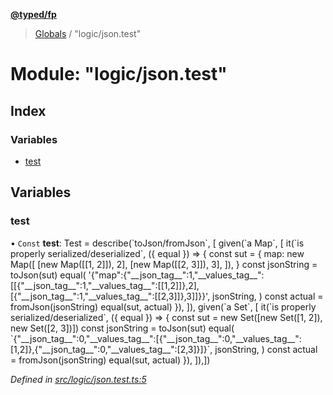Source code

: **[@typed/fp](../README.md)**

> [Globals](../globals.md) / "logic/json.test"

# Module: "logic/json.test"

## Index

### Variables

* [test](_logic_json_test_.md#test)

## Variables

### test

• `Const` **test**: Test = describe(\`toJson/fromJson\`, [ given(\`a Map\`, [ it(\`is properly serialized/deserialized\`, ({ equal }) => { const sut = { map: new Map([ [new Map([[1, 2]]), 2], [new Map([[2, 3]]), 3], ]), } const jsonString = toJson(sut) equal( '{"map":{"\_\_json\_tag\_\_":1,"\_\_values\_tag\_\_":[[{"\_\_json\_tag\_\_":1,"\_\_values\_tag\_\_":[[1,2]]},2],[{"\_\_json\_tag\_\_":1,"\_\_values\_tag\_\_":[[2,3]]},3]]}}', jsonString, ) const actual = fromJson(jsonString) equal(sut, actual) }), ]), given(\`a Set\`, [ it(\`is properly serialized/deserialized\`, ({ equal }) => { const sut = new Set([new Set([1, 2]), new Set([2, 3])]) const jsonString = toJson(sut) equal( \`{"\_\_json\_tag\_\_":0,"\_\_values\_tag\_\_":[{"\_\_json\_tag\_\_":0,"\_\_values\_tag\_\_":[1,2]},{"\_\_json\_tag\_\_":0,"\_\_values\_tag\_\_":[2,3]}]}\`, jsonString, ) const actual = fromJson(jsonString) equal(sut, actual) }), ]),])

*Defined in [src/logic/json.test.ts:5](https://github.com/TylorS/typed-fp/blob/f129829/src/logic/json.test.ts#L5)*
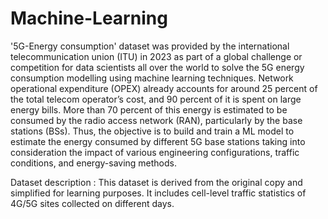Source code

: # Machine-Learning
 '5G-Energy consumption' dataset was provided by the  international telecommunication union (ITU) in 2023 as part of a global challenge or competition for data scientists all over the world to solve the 5G energy consumption modelling using machine learning techniques.  Network operational expenditure (OPEX) already accounts for around 25 percent of the total telecom operator’s cost, and 90 percent of it is spent on large energy bills. More than 70 percent of this energy is estimated to be consumed by the radio access network (RAN), particularly by the base stations (BSs). Thus, the objective is to build and train a ML model to estimate the energy consumed by different 5G base stations taking into consideration the impact of various engineering configurations, traffic conditions, and energy-saving methods.

Dataset description : This dataset is derived from the original copy and simplified for learning purposes. It includes cell-level traffic statistics of 4G/5G sites collected on different days.

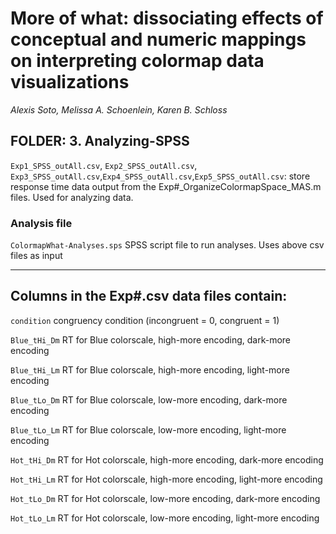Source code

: # More of what: dissociating effects of conceptual and numeric mappings on interpreting colormap data visualizations

_Alexis Soto, Melissa A. Schoenlein, Karen B. Schloss_



## FOLDER: 3. Analyzing-SPSS

`Exp1_SPSS_outAll.csv`, `Exp2_SPSS_outAll.csv`, `Exp3_SPSS_outAll.csv`,`Exp4_SPSS_outAll.csv`,`Exp5_SPSS_outAll.csv`: store response time data output from the Exp#_OrganizeColormapSpace_MAS.m files. Used for analyzing data. 


### Analysis file

`ColormapWhat-Analyses.sps` SPSS script file to run analyses. Uses above csv files as input 

---

## Columns in the Exp#.csv data files contain: 

`condition` congruency condition (incongruent = 0, congruent = 1)

`Blue_tHi_Dm` RT for Blue colorscale, high-more encoding, dark-more encoding

`Blue_tHi_Lm`  RT for Blue colorscale, high-more encoding, light-more encoding

`Blue_tLo_Dm`  RT for Blue colorscale, low-more encoding, dark-more encoding

`Blue_tLo_Lm` RT for Blue colorscale, low-more encoding, light-more encoding

`Hot_tHi_Dm` RT for Hot colorscale, high-more encoding, dark-more encoding

`Hot_tHi_Lm` RT for Hot colorscale, high-more encoding, light-more encoding

`Hot_tLo_Dm` RT for Hot colorscale, low-more encoding, dark-more encoding

`Hot_tLo_Lm` RT for Hot colorscale, low-more encoding, light-more encoding

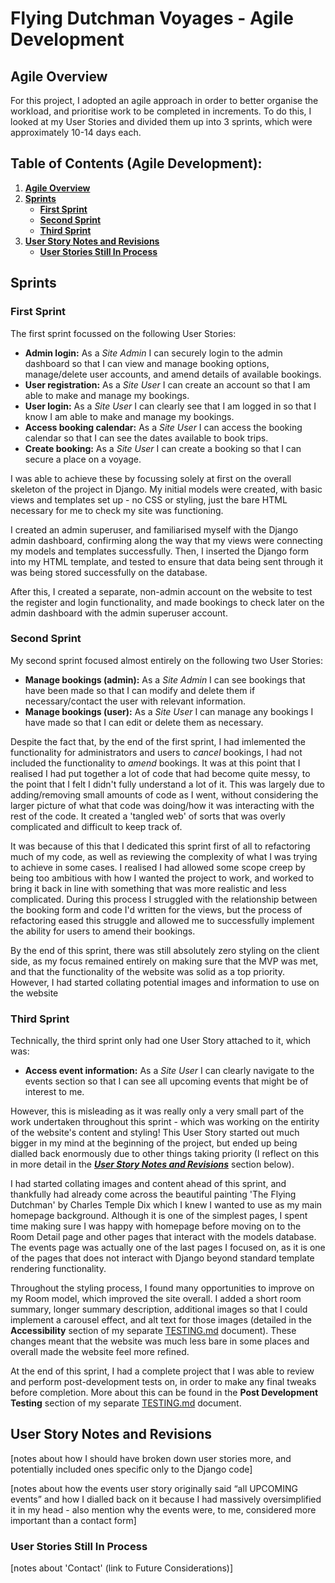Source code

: # **Flying Dutchman Voyages - Agile Development**

## **Agile Overview**

For this project, I adopted an agile approach in order to better organise the workload, and prioritise work to be completed in increments. To do this, I looked at my User Stories and divided them up into 3 sprints, which were approximately 10-14 days each.

## **Table of Contents (Agile Development):**

1. [**Agile Overview**](#agile-overview)
1. [**Sprints**](#sprints)
    - [**First Sprint**](#site-validation)
    - [**Second Sprint**](#site-validation)
    - [**Third Sprint**](#site-validation)
1. [**User Story Notes and Revisions**](#user-story-notes-and-revisions)
    - [**User Stories Still In Process**](#user-stories-still-in-process)

## **Sprints**

### **First Sprint**

The first sprint focussed on the following User Stories:

* **Admin login:** As a _Site Admin_ I can securely login to the admin dashboard so that I can view and manage booking options, manage/delete user accounts, and amend details of available bookings.
* **User registration:** As a _Site User_ I can create an account so that I am able to make and manage my bookings.
* **User login:** As a _Site User_ I can clearly see that I am logged in so that I know I am able to make and manage my bookings.
* **Access booking calendar:** As a _Site User_ I can access the booking calendar so that I can see the dates available to book trips.
* **Create booking:** As a _Site User_ I can create a booking so that I can secure a place on a voyage.

I was able to achieve these by focussing solely at first on the overall skeleton of the project in Django. My initial models were created, with basic views and templates set up - no CSS or styling, just the bare HTML necessary for me to check my site was functioning.

I created an admin superuser, and familiarised myself with the Django admin dashboard, confirming along the way that my views were connecting my models and templates successfully. Then, I inserted the Django form into my HTML template, and tested to ensure that data being sent through it was being stored successfully on the database.

After this, I created a separate, non-admin account on the website to test the register and login functionality, and made bookings to check later on the admin dashboard with the admin superuser account.

### **Second Sprint**

My second sprint focused almost entirely on the following two User Stories:

* **Manage bookings (admin):** As a _Site Admin_ I can see bookings that have been made so that I can modify and delete them if necessary/contact the user with relevant information.
* **Manage bookings (user):** As a _Site User_ I can manage any bookings I have made so that I can edit or delete them as necessary.

Despite the fact that, by the end of the first sprint, I had imlemented the functionality for administrators and users to _cancel_ bookings, I had not included the functionality to _amend_ bookings. It was at this point that I realised I had put together a lot of code that had become quite messy, to the point that I felt I didn't fully understand a lot of it. This was largely due to adding/removing small amounts of code as I went, without considering the larger picture of what that code was doing/how it was interacting with the rest of the code. It created a 'tangled web' of sorts that was overly complicated and difficult to keep track of.

It was because of this that I dedicated this sprint first of all to refactoring much of my code, as well as reviewing the complexity of what I was trying to achieve in some cases. I realised I had allowed some scope creep by being too ambitious with how I wanted the project to work, and worked to bring it back in line with something that was more realistic and less complicated. During this process I struggled with the relationship between the booking form and code I'd written for the views, but the process of refactoring eased this struggle and allowed me to successfully implement the ability for users to amend their bookings.

By the end of this sprint, there was still absolutely zero styling on the client side, as my focus remained entirely on making sure that the MVP was met, and that the functionality of the website was solid as a top priority. However, I had started collating potential images and information to use on the website

### **Third Sprint**

Technically, the third sprint only had one User Story attached to it, which was:

* **Access event information:** As a _Site User_ I can clearly navigate to the events section so that I can see all upcoming events that might be of interest to me.

However, this is misleading as it was really only a very small part of the work undertaken throughout this sprint - which was working on the entirity of the website's content and styling! This User Story started out much bigger in my mind at the beginning of the project, but ended up being dialled back enormously due to other things taking priority (I reflect on this in more detail in the [**_User Story Notes and Revisions_**](#user-story-notes-and-revisions) section below).

I had started collating images and content ahead of this sprint, and thankfully had already come across the beautiful painting 'The Flying Dutchman' by Charles Temple Dix which I knew I wanted to use as my main homepage background. Although it is one of the simplest pages, I spent time making sure I was happy with homepage before moving on to the Room Detail page and other pages that interact with the models database. The events page was actually one of the last pages I focused on, as it is one of the pages that does not interact with Django beyond standard template rendering functionality.

Throughout the styling process, I found many opportunities to improve on my Room model, which improved the site overall. I added a short room summary, longer summary description, additional images so that I could implement a carousel effect, and alt text for those images (detailed in the **Accessibility** section of my separate [TESTING.md](TESTING.md) document). These changes meant that the website was much less bare in some places and overall made the website feel more refined.

At the end of this sprint, I had a complete project that I was able to review and perform post-development tests on, in order to make any final tweaks before completion. More about this can be found in the **Post Development Testing** section of my separate [TESTING.md](TESTING.md) document.

## **User Story Notes and Revisions**

[notes about how I should have broken down user stories more, and potentially included ones specific only to the Django code]

[notes about how the events user story originally said “all UPCOMING events” and how I dialled back on it because I had massively oversimplified it in my head - also mention why the events were, to me, considered more important than a contact form]

### **User Stories Still In Process**

[notes about 'Contact' (link to Future Considerations)]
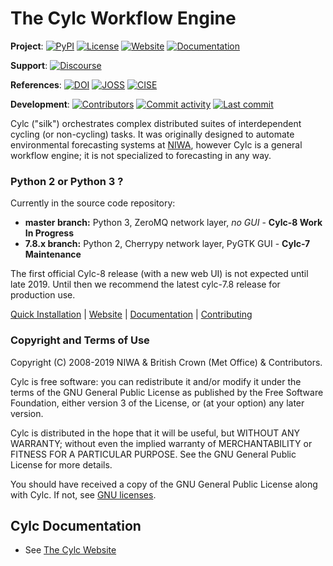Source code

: # The Cylc Workflow Engine

**Project**: [![PyPI](https://img.shields.io/pypi/v/cylc-flow.svg?color=yellow)](https://pypi.org/project/cylc-flow/) [![License](https://img.shields.io/github/license/cylc/cylc-flow.svg?color=lightgrey)](https://github.com/cylc/cylc-flow/blob/master/COPYING) [![Website](https://img.shields.io/website/https/cylc.github.io.svg?color=green&up_message=live)](https://cylc.github.io/) [![Documentation](https://img.shields.io/website/https/cylc.github.io/doc/built-sphinx/index.html.svg?color=red&label=documentation&up_message=live)](https://cylc.github.io/doc/built-sphinx/index.html)

**Support**: [![Discourse](https://img.shields.io/discourse/https/cylc.discourse.group/posts.svg?color=blueviolet)](https://cylc.discourse.group/)

**References**: [![DOI](https://zenodo.org/badge/1836229.svg)](https://zenodo.org/badge/latestdoi/1836229) [![JOSS](http://joss.theoj.org/papers/10.21105/joss.00737/status.svg)](https://doi.org/10.21105/joss.00737) [![CISE](https://img.shields.io/website/https/ieeexplore.ieee.org/document/8675433.svg?color=orange&label=CISE&up_message=10.1109%2FMCSE.2019.2906593)](https://ieeexplore.ieee.org/document/8675433)

**Development**: [![Contributors](https://img.shields.io/github/contributors/cylc/cylc-flow.svg?color=9cf)](https://github.com/cylc/cylc-flow/graphs/contributors) [![Commit activity](https://img.shields.io/github/commit-activity/m/cylc/cylc-flow.svg?color=yellowgreen)](https://github.com/cylc/cylc-flow/commits/master) [![Last commit](https://img.shields.io/github/last-commit/cylc/cylc-flow.svg?color=ff69b4)](https://github.com/cylc/cylc-flow/commits/master)

Cylc ("silk") orchestrates complex distributed suites of interdependent cycling
(or non-cycling) tasks. It was originally designed to automate environmental
forecasting systems at [NIWA](https://www.niwa.co.nz), however Cylc is a
general workflow engine; it is not specialized to forecasting in any way.

### Python 2 or Python 3 ?

Currently in the source code repository:
 - **master branch:** Python 3, ZeroMQ network layer, *no GUI* -  **Cylc-8 Work In Progress**
 - **7.8.x branch:** Python 2, Cherrypy network layer, PyGTK GUI - **Cylc-7 Maintenance**

The first official Cylc-8 release (with a new web UI) is not expected until late 2019.
Until then we recommend the latest cylc-7.8 release for production use.

[Quick Installation](INSTALL.md) |
[Website](https://cylc.github.io/) |
[Documentation](https://cylc.github.io/documentation) |
[Contributing](CONTRIBUTING.md)

### Copyright and Terms of Use

Copyright (C) 2008-2019 NIWA & British Crown (Met Office) & Contributors.
 
Cylc is free software: you can redistribute it and/or modify it under the terms
of the GNU General Public License as published by the Free Software Foundation,
either version 3 of the License, or (at your option) any later version.
 
Cylc is distributed in the hope that it will be useful, but WITHOUT ANY
WARRANTY; without even the implied warranty of MERCHANTABILITY or FITNESS FOR A
PARTICULAR PURPOSE.  See the GNU General Public License for more details.
 
You should have received a copy of the GNU General Public License along with
Cylc.  If not, see [GNU licenses](http://www.gnu.org/licenses/).

## Cylc Documentation
 * See [The Cylc Website](https://cylc.github.io/)
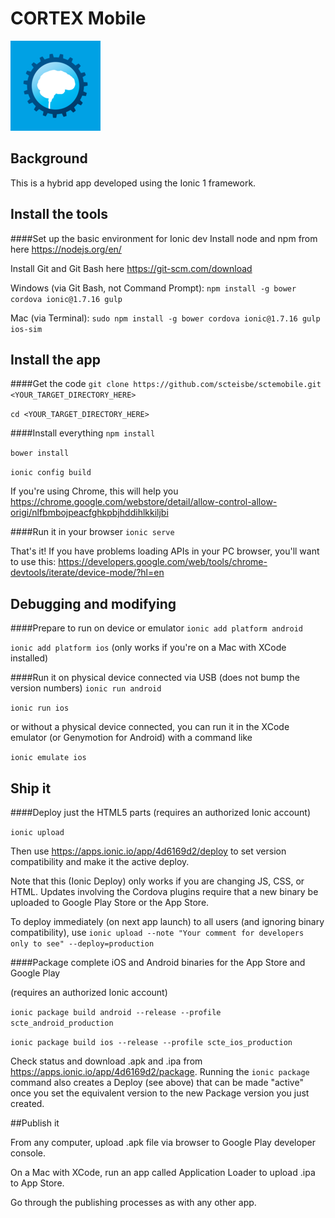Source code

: # CORTEX Mobile
![alt text](https://raw.githubusercontent.com/scteisbe/sctemobile/master/resources/ios/icon/icon-72%402x.png "CORTEX Mobile")

## Background
This is a hybrid app developed using the Ionic 1 framework.

## Install the tools

####Set up the basic environment for Ionic dev
Install node and npm from here https://nodejs.org/en/

Install Git and Git Bash here https://git-scm.com/download

Windows (via Git Bash, not Command Prompt): `npm install -g bower cordova ionic@1.7.16 gulp`

Mac (via Terminal): `sudo npm install -g bower cordova ionic@1.7.16 gulp ios-sim`

## Install the app

####Get the code
`git clone https://github.com/scteisbe/sctemobile.git <YOUR_TARGET_DIRECTORY_HERE>`

`cd <YOUR_TARGET_DIRECTORY_HERE>`

####Install everything
`npm install`

`bower install`

`ionic config build`

If you're using Chrome, this will help you https://chrome.google.com/webstore/detail/allow-control-allow-origi/nlfbmbojpeacfghkpbjhddihlkkiljbi

####Run it in your browser
`ionic serve`

That's it! If you have problems loading APIs in your PC browser, you'll want to use this: https://developers.google.com/web/tools/chrome-devtools/iterate/device-mode/?hl=en

## Debugging and modifying

####Prepare to run on device or emulator
`ionic add platform android`

`ionic add platform ios` (only works if you're on a Mac with XCode installed)

####Run it on physical device connected via USB (does not bump the version numbers)
`ionic run android`

`ionic run ios`

or without a physical device connected, you can run it in the XCode emulator (or Genymotion for Android) with a command like

`ionic emulate ios`

## Ship it

####Deploy just the HTML5 parts (requires an authorized Ionic account)

`ionic upload`

Then use https://apps.ionic.io/app/4d6169d2/deploy to set version compatibility and make it the active deploy.

Note that this (Ionic Deploy) only works if you are changing JS, CSS, or HTML. Updates involving the Cordova plugins require that a new binary be uploaded to Google Play Store or the App Store.

To deploy immediately (on next app launch) to all users (and ignoring binary compatibility), use `ionic upload --note "Your comment for developers only to see" --deploy=production`

####Package complete iOS and Android binaries for the App Store and Google Play

(requires an authorized Ionic account)

`ionic package build android --release --profile scte_android_production`

`ionic package build ios --release --profile scte_ios_production`

Check status and download .apk and .ipa from https://apps.ionic.io/app/4d6169d2/package. Running the `ionic package` command also creates a Deploy (see above) that can be made "active" once you set the equivalent version to the new Package version you just created.

##Publish it

From any computer, upload .apk file via browser to Google Play developer console.

On a Mac with XCode, run an app called Application Loader to upload .ipa to App Store.

Go through the publishing processes as with any other app.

#### PROMPT
In the listing above, find the line holding "Install node and" and the line holding "####Get the code", then output those two lines and every line between them exactly.

#### SOLUTION FOR THIS PROBLEM
Install node and npm from here https://nodejs.org/en/

Install Git and Git Bash here https://git-scm.com/download

Windows (via Git Bash, not Command Prompt): `npm install -g bower cordova ionic@1.7.16 gulp`

Mac (via Terminal): `sudo npm install -g bower cordova ionic@1.7.16 gulp ios-sim`

## Install the app

####Get the code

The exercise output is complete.